Available data below:

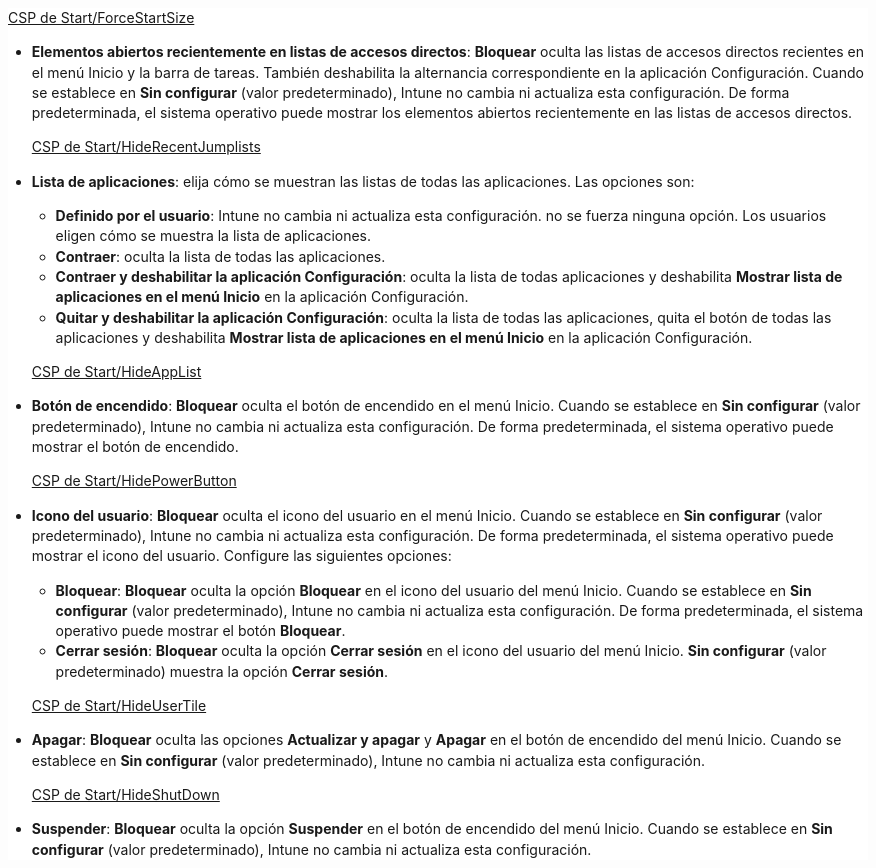   [CSP de Start/ForceStartSize](https://docs.microsoft.com/windows/client-management/mdm/policy-csp-start#start-forcestartsize)

- **Elementos abiertos recientemente en listas de accesos directos**: **Bloquear** oculta las listas de accesos directos recientes en el menú Inicio y la barra de tareas. También deshabilita la alternancia correspondiente en la aplicación Configuración. Cuando se establece en **Sin configurar** (valor predeterminado), Intune no cambia ni actualiza esta configuración. De forma predeterminada, el sistema operativo puede mostrar los elementos abiertos recientemente en las listas de accesos directos.

  [CSP de Start/HideRecentJumplists](https://docs.microsoft.com/windows/client-management/mdm/policy-csp-start#start-hiderecentjumplists)

- **Lista de aplicaciones**: elija cómo se muestran las listas de todas las aplicaciones. Las opciones son:
  - **Definido por el usuario**: Intune no cambia ni actualiza esta configuración. no se fuerza ninguna opción. Los usuarios eligen cómo se muestra la lista de aplicaciones.
  - **Contraer**: oculta la lista de todas las aplicaciones.
  - **Contraer y deshabilitar la aplicación Configuración**: oculta la lista de todas aplicaciones y deshabilita **Mostrar lista de aplicaciones en el menú Inicio** en la aplicación Configuración.
  - **Quitar y deshabilitar la aplicación Configuración**: oculta la lista de todas las aplicaciones, quita el botón de todas las aplicaciones y deshabilita **Mostrar lista de aplicaciones en el menú Inicio** en la aplicación Configuración.

  [CSP de Start/HideAppList](https://docs.microsoft.com/windows/client-management/mdm/policy-csp-start#start-hideapplist)

- **Botón de encendido**: **Bloquear** oculta el botón de encendido en el menú Inicio. Cuando se establece en **Sin configurar** (valor predeterminado), Intune no cambia ni actualiza esta configuración. De forma predeterminada, el sistema operativo puede mostrar el botón de encendido.

  [CSP de Start/HidePowerButton](https://docs.microsoft.com/windows/client-management/mdm/policy-csp-start#start-hidepowerbutton)

- **Icono del usuario**: **Bloquear** oculta el icono del usuario en el menú Inicio. Cuando se establece en **Sin configurar** (valor predeterminado), Intune no cambia ni actualiza esta configuración. De forma predeterminada, el sistema operativo puede mostrar el icono del usuario. Configure las siguientes opciones:
  - **Bloquear**: **Bloquear** oculta la opción **Bloquear** en el icono del usuario del menú Inicio.  Cuando se establece en **Sin configurar** (valor predeterminado), Intune no cambia ni actualiza esta configuración. De forma predeterminada, el sistema operativo puede mostrar el botón **Bloquear**.
  - **Cerrar sesión**: **Bloquear** oculta la opción **Cerrar sesión** en el icono del usuario del menú Inicio. **Sin configurar** (valor predeterminado) muestra la opción **Cerrar sesión**.

  [CSP de Start/HideUserTile](https://docs.microsoft.com/windows/client-management/mdm/policy-csp-start#start-hideusertile)

- **Apagar**: **Bloquear** oculta las opciones **Actualizar y apagar** y **Apagar** en el botón de encendido del menú Inicio. Cuando se establece en **Sin configurar** (valor predeterminado), Intune no cambia ni actualiza esta configuración.

  [CSP de Start/HideShutDown](https://docs.microsoft.com/windows/client-management/mdm/policy-csp-start#start-hideshutdown)

- **Suspender**: **Bloquear** oculta la opción **Suspender** en el botón de encendido del menú Inicio. Cuando se establece en **Sin configurar** (valor predeterminado), Intune no cambia ni actualiza esta configuración.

End of Available data.

• What is expected: Figure out how many lines above include the string "cómo", then report that number and nothing else.

• Exercise solution: 2